◆ Aim of the exercise: Only the lines below starting at the one that contains "- ✅ Puede filtrar" and ending at the one that contains "- ✅ Solo puede ver movimientos" are to be reproduced, exactly and with both ends kept.

◆ Material shown:
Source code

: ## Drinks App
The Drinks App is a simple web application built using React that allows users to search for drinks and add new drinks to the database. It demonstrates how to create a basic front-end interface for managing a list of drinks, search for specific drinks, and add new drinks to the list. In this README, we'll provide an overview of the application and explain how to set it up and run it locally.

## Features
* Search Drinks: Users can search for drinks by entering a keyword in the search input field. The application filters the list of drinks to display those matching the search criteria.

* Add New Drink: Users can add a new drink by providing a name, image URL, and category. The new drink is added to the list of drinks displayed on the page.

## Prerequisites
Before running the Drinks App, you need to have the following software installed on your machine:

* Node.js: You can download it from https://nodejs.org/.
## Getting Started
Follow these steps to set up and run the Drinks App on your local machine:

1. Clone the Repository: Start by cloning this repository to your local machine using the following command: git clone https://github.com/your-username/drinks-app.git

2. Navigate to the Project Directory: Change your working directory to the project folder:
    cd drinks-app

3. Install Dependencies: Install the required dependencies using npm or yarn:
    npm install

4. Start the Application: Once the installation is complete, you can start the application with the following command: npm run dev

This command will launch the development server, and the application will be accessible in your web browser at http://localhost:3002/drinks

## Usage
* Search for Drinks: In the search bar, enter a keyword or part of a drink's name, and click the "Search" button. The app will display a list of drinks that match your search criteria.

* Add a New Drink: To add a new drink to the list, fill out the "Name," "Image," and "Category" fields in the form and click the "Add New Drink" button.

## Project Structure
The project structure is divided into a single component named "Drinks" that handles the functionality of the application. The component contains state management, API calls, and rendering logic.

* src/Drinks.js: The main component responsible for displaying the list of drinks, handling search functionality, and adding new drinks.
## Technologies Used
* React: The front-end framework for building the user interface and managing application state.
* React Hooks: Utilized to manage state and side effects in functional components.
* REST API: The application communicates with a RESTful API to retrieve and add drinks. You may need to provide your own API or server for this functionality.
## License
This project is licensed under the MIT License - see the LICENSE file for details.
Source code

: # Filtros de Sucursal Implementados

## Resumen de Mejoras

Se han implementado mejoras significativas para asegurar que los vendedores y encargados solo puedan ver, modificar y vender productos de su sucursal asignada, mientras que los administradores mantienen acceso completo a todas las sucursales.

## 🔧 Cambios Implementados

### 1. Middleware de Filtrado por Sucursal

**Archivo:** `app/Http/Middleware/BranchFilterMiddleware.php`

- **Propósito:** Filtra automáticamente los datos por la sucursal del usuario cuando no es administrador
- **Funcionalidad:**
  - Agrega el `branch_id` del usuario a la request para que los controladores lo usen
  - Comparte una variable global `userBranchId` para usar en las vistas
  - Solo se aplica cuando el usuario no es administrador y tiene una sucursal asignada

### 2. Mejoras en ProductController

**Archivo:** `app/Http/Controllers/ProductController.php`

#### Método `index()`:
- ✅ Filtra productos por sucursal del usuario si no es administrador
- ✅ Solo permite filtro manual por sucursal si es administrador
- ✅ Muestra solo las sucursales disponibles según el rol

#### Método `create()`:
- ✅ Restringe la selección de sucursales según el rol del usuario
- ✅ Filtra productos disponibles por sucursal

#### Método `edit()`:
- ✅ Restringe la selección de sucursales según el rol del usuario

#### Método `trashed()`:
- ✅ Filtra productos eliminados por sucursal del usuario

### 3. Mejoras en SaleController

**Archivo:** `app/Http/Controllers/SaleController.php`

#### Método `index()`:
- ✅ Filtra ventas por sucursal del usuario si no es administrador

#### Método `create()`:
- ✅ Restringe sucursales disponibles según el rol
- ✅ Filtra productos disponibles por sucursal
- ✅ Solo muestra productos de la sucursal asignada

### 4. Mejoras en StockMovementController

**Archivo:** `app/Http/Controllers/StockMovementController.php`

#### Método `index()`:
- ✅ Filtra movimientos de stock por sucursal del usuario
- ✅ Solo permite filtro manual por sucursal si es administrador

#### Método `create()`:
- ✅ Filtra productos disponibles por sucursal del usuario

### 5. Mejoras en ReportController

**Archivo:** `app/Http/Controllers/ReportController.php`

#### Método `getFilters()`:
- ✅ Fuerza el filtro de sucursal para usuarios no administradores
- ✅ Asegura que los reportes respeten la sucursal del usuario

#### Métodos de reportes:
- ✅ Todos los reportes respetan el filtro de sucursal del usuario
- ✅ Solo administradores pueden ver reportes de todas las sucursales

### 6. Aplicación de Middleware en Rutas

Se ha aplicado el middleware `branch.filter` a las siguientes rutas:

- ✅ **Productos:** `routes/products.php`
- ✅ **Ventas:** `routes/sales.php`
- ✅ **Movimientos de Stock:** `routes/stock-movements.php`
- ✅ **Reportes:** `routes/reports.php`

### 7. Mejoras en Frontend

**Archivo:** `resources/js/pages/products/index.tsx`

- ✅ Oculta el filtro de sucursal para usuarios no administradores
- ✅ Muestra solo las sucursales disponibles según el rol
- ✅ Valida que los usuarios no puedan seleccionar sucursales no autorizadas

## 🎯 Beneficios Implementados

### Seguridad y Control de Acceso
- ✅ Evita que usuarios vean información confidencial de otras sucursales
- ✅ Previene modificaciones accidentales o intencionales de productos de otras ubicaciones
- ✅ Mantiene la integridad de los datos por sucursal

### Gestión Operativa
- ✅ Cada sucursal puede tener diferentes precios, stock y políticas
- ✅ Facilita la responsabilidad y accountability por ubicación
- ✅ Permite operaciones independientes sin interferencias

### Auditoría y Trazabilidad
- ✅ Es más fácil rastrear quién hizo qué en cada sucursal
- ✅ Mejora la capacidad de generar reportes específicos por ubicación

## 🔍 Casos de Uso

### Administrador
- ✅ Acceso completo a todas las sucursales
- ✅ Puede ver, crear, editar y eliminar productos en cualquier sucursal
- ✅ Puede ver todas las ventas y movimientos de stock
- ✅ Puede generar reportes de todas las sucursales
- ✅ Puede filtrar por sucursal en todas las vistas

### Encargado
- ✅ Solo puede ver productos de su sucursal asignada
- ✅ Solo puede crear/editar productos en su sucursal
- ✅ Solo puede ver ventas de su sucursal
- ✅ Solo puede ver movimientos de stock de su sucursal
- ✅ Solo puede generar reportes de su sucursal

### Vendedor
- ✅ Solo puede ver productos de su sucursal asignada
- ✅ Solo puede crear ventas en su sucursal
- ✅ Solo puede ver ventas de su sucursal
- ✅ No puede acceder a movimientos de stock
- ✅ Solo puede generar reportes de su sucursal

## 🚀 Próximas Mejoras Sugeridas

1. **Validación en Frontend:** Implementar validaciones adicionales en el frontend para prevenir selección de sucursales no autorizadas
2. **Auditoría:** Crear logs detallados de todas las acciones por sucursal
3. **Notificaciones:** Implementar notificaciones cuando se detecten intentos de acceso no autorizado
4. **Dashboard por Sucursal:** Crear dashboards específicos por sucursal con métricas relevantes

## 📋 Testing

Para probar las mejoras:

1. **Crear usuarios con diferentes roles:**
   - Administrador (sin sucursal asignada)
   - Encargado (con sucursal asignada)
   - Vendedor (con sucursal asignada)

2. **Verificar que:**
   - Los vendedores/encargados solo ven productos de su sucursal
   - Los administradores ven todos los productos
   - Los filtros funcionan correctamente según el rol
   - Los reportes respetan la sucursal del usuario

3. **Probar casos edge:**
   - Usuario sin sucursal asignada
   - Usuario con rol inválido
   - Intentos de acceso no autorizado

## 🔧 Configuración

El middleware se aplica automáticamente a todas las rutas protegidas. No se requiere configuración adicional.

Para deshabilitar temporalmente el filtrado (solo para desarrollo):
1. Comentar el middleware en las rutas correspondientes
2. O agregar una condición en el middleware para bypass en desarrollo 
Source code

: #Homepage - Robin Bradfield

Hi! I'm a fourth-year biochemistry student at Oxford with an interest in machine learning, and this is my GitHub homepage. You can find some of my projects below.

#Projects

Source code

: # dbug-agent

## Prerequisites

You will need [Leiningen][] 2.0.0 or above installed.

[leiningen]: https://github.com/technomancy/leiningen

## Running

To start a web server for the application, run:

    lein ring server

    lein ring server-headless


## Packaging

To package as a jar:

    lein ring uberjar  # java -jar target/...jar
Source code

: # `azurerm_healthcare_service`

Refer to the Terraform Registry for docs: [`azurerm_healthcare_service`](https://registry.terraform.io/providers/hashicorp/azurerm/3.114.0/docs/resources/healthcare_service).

◆ The answer:
- ✅ Puede filtrar por sucursal en todas las vistas

### Encargado
- ✅ Solo puede ver productos de su sucursal asignada
- ✅ Solo puede crear/editar productos en su sucursal
- ✅ Solo puede ver ventas de su sucursal
- ✅ Solo puede ver movimientos de stock de su sucursal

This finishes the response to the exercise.